All the loans availed from the Banks have been repaid after one time settlement and the Company is now out of Corporate Debt Restructuring (CDR) mechanism. The Company has availed of Inter Corporate Deposits for the repayment of loans to the Banks. The Company was managing the working capital requirement with the support of major customers by taking advances or immediate payment upon supply of products. However, the Company is now in the process of availing working capital and other loans from banks for expansion and upgradation of plants.

Some of the other details of Financial Statements are as follows:

i) Shareholders Funds:

On Standalone basis, the shareholders fund has increased to Rs. 101.20 crore as on 31st March, 2019 against Rs. 82.13 crore as on 31st March, 2018. On Consolidated basis, the shareholders fund has increased to Rs. 90.86 crore as on 31st March, 2019 against Rs. 74.17 crore as on 31st March,2018.

ii) Borrowings:

In view of One Time Settlement (OTS) and repayment of all debts of banks, the long term borrowings have reduced to Rs. 11 crore in the year under review against Rs. 48.19 crore as on 31st March, 2018, whereas, the short term borrowings have been increased to Rs. 79.50 crore as on 31st March, 2019 as against Rs. 52.81 crore of 31st March, 2018 due to availing of Inter Corporate loans.

iii) Earning Per Equity Share:

The earning per equity share was Rs. 16.51 as on 31st March, 2019 against Rs. 8.48 as on 31st March, 2018 on standalone basis under Ind AS preparation.

iv) Revenue from Operations of Various Divisions:

During the year, the turnover of Agrochemicals Division, Derabassi was Rs. 495 crore against Rs. 371 crore of last year.
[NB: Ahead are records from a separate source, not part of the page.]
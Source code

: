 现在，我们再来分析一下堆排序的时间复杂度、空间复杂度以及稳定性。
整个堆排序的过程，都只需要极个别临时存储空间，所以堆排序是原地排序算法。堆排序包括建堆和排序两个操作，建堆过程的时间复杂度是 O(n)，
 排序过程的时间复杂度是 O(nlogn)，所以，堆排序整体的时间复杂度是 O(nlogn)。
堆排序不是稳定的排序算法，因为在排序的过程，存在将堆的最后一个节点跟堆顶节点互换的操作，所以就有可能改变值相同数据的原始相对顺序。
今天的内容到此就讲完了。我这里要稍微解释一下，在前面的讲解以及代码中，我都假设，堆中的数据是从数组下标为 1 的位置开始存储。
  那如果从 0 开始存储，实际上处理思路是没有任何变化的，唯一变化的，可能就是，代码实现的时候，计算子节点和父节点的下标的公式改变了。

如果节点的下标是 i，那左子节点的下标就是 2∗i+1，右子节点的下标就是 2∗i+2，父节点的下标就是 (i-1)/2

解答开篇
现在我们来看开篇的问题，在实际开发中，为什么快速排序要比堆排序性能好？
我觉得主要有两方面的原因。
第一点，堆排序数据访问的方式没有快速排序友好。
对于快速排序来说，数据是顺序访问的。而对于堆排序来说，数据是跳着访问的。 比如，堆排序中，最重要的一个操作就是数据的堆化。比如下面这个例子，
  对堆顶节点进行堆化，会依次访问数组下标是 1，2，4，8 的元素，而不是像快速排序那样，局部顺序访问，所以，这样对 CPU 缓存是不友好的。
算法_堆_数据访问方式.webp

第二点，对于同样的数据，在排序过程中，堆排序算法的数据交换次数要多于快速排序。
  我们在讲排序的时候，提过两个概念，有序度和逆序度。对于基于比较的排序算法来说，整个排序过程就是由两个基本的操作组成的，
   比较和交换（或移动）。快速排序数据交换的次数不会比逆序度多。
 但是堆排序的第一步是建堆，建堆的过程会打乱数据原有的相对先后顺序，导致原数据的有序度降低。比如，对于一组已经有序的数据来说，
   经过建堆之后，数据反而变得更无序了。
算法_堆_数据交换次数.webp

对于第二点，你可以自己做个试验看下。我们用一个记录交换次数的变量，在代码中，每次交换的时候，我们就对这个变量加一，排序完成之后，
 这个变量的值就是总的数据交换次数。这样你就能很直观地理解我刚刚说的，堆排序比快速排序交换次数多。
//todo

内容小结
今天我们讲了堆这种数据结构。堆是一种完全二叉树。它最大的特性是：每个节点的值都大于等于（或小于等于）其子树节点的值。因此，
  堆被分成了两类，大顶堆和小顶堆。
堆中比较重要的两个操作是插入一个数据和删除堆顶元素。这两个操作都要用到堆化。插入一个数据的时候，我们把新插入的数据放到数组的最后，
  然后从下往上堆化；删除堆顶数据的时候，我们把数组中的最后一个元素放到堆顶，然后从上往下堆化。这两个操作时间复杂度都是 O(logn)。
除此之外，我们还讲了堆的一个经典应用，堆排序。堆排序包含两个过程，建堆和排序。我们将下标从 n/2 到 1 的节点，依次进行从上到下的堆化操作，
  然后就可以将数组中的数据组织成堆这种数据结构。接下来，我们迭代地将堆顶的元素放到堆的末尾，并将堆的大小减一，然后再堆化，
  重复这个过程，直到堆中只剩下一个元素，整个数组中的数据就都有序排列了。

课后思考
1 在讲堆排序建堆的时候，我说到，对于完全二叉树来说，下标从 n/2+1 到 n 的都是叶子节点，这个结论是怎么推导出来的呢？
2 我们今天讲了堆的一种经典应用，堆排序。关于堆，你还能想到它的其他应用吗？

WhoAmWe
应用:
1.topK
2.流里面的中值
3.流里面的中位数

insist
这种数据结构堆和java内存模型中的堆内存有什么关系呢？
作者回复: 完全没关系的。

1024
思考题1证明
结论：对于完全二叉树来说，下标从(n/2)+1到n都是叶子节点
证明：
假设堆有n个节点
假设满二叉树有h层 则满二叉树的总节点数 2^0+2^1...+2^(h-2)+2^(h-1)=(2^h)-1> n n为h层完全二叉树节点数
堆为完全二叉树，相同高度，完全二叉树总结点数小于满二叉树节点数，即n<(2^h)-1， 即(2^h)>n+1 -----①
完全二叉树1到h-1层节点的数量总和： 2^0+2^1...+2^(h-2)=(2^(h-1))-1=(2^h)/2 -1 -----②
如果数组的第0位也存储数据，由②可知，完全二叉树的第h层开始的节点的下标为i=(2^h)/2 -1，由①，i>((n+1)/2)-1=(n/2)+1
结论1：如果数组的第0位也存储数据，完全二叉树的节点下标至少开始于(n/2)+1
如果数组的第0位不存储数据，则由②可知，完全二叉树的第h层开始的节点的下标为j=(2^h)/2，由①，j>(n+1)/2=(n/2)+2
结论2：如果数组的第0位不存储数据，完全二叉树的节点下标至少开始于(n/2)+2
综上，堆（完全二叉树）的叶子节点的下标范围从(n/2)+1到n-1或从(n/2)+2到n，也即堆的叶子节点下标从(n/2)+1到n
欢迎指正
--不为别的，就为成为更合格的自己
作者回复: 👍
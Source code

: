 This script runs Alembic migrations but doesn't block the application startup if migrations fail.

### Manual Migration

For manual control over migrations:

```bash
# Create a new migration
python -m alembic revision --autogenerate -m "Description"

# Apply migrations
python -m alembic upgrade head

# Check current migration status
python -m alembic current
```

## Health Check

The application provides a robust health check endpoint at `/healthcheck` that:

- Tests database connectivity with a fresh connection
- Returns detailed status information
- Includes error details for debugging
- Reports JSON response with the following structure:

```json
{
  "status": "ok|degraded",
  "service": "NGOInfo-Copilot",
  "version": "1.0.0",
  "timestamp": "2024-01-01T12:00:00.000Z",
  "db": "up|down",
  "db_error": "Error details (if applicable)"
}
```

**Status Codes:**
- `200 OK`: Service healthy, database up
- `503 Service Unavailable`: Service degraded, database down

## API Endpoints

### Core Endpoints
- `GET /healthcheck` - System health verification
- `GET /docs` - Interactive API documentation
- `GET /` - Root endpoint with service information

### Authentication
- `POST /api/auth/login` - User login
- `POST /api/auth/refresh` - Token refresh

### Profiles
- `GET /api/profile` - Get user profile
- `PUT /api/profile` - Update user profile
The Speciality and Other Chemical Division at Lalru, the revenue increased to Rs. 115 crore from Rs. 92 crore. The turnover of Pune unit including phosphorous and its compounds was Rs. 28 crore against Rs. 25 crore of last year.
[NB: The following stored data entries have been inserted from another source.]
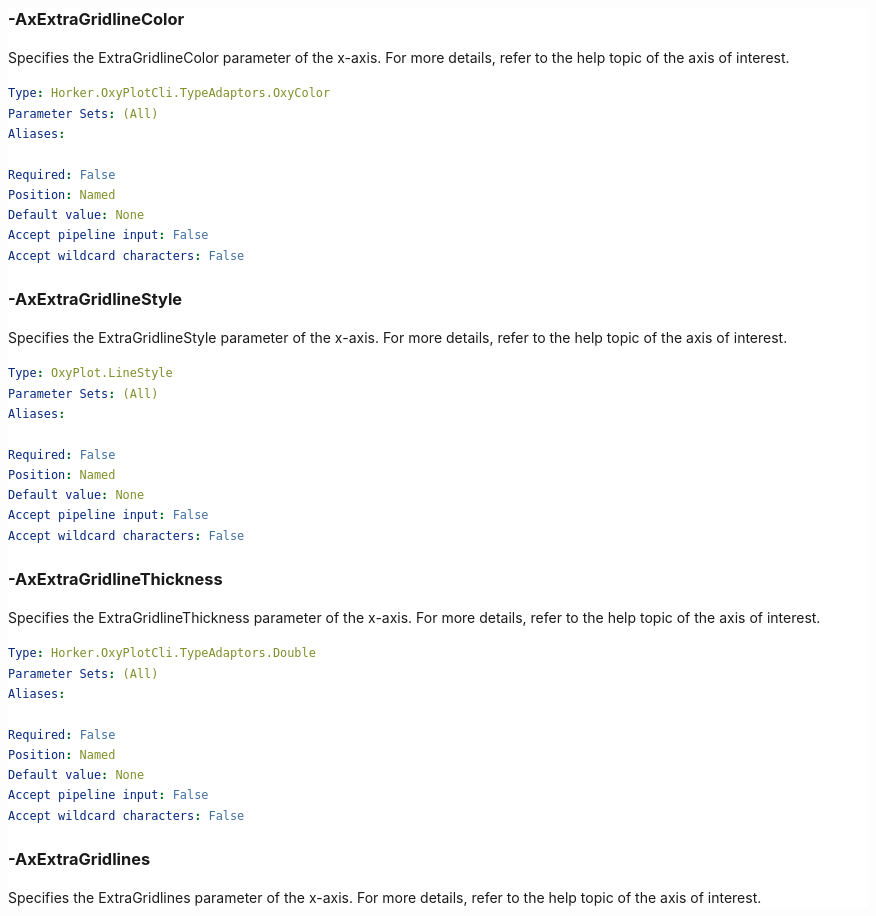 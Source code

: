 ### -AxExtraGridlineColor

Specifies the ExtraGridlineColor parameter of the x-axis. For more details, refer to the help topic of the axis of interest.

```yaml
Type: Horker.OxyPlotCli.TypeAdaptors.OxyColor
Parameter Sets: (All)
Aliases:

Required: False
Position: Named
Default value: None
Accept pipeline input: False
Accept wildcard characters: False
```

### -AxExtraGridlineStyle

Specifies the ExtraGridlineStyle parameter of the x-axis. For more details, refer to the help topic of the axis of interest.

```yaml
Type: OxyPlot.LineStyle
Parameter Sets: (All)
Aliases:

Required: False
Position: Named
Default value: None
Accept pipeline input: False
Accept wildcard characters: False
```

### -AxExtraGridlineThickness

Specifies the ExtraGridlineThickness parameter of the x-axis. For more details, refer to the help topic of the axis of interest.

```yaml
Type: Horker.OxyPlotCli.TypeAdaptors.Double
Parameter Sets: (All)
Aliases:

Required: False
Position: Named
Default value: None
Accept pipeline input: False
Accept wildcard characters: False
```

### -AxExtraGridlines

Specifies the ExtraGridlines parameter of the x-axis. For more details, refer to the help topic of the axis of interest.
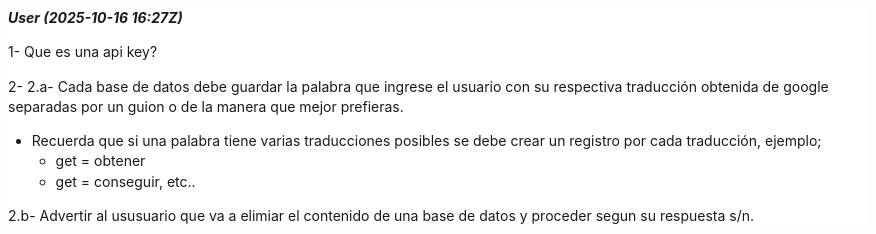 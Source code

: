 
_**User (2025-10-16 16:27Z)**_

1- Que es una api key?

2- 
2.a- Cada base de datos debe guardar la palabra que ingrese el usuario con su respectiva traducción obtenida de google separadas por un guion o de la manera que mejor prefieras.
  - Recuerda que si una palabra tiene varias traducciones posibles se debe crear un registro por cada traducción, ejemplo; 
     - get = obtener
     - get = conseguir, etc..

2.b- Advertir al ususuario que va a elimiar el contenido de una base de datos y proceder segun su respuesta s/n.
v) Other key financial indicators:

Ratios 2018-19 2017-18 % change
Debtors Turnover (no of days) 12.44 11.02 12.85%
Inventory Turnover (no. of days) 5.37 4.87 10.20%
Interest Coverage Ratio 3.38 1.81 86.48%
Current Ratio 0.75 0.78 -4.11%
Debt Equity Ratio 2.80 3.48 -19.67%
Operating Profit Margin (%) 8.86% 6.32% 40.22%
Net Profit Margin (%) 3.11% 2.07% 50.27%
Return on net Worth 0.20 0.13 58.02%

The increase in ratios was primarily on account of higher profit margin due to increase in sales turnover by 30% of major products.

The Companys exports was Rs. 411 crore (64% of sales) against Rs. 291 crore of last year, which is higher by 41%.


The employee strength of the Company as on 31st March, 2019 was 971. The relations with the employees of the Company remained cordial and harmonious.

The Company encourages the employees to upgrade their knowledge and skills. The training sessions on various working parameters are conducted in routine apart from allowing employees for outside specialized training, wherever required.


Audited Financial Statements for the year ended 31st March, 2019 are in compliance with the Indian Accounting Standards (Ind-AS) prescribed under section 133 of the Companies Act, 2013.


Statements in "Management Discussion and Analysis" describing the Companys objectives, projections, estimates, expectations or predictions are forward looking statements within the meaning of applicable security laws or regulations. These statements are based on certain assumptions and expectations of future events. The actual results might differ materially from those expressed or implied depending upon factors such as climatic conditions, global and domestic demand-supply conditions, finished goods prices, raw materials cost and availability, foreign exchange market movements, changes in Governmental regulations and tax structure, economic and political developments within India and the countries with which the Company has business.

Therefore, the Company assumes no responsibility in respect of forward looking statements herein which may undergo change in future on the basis of subsequent developments, information or events.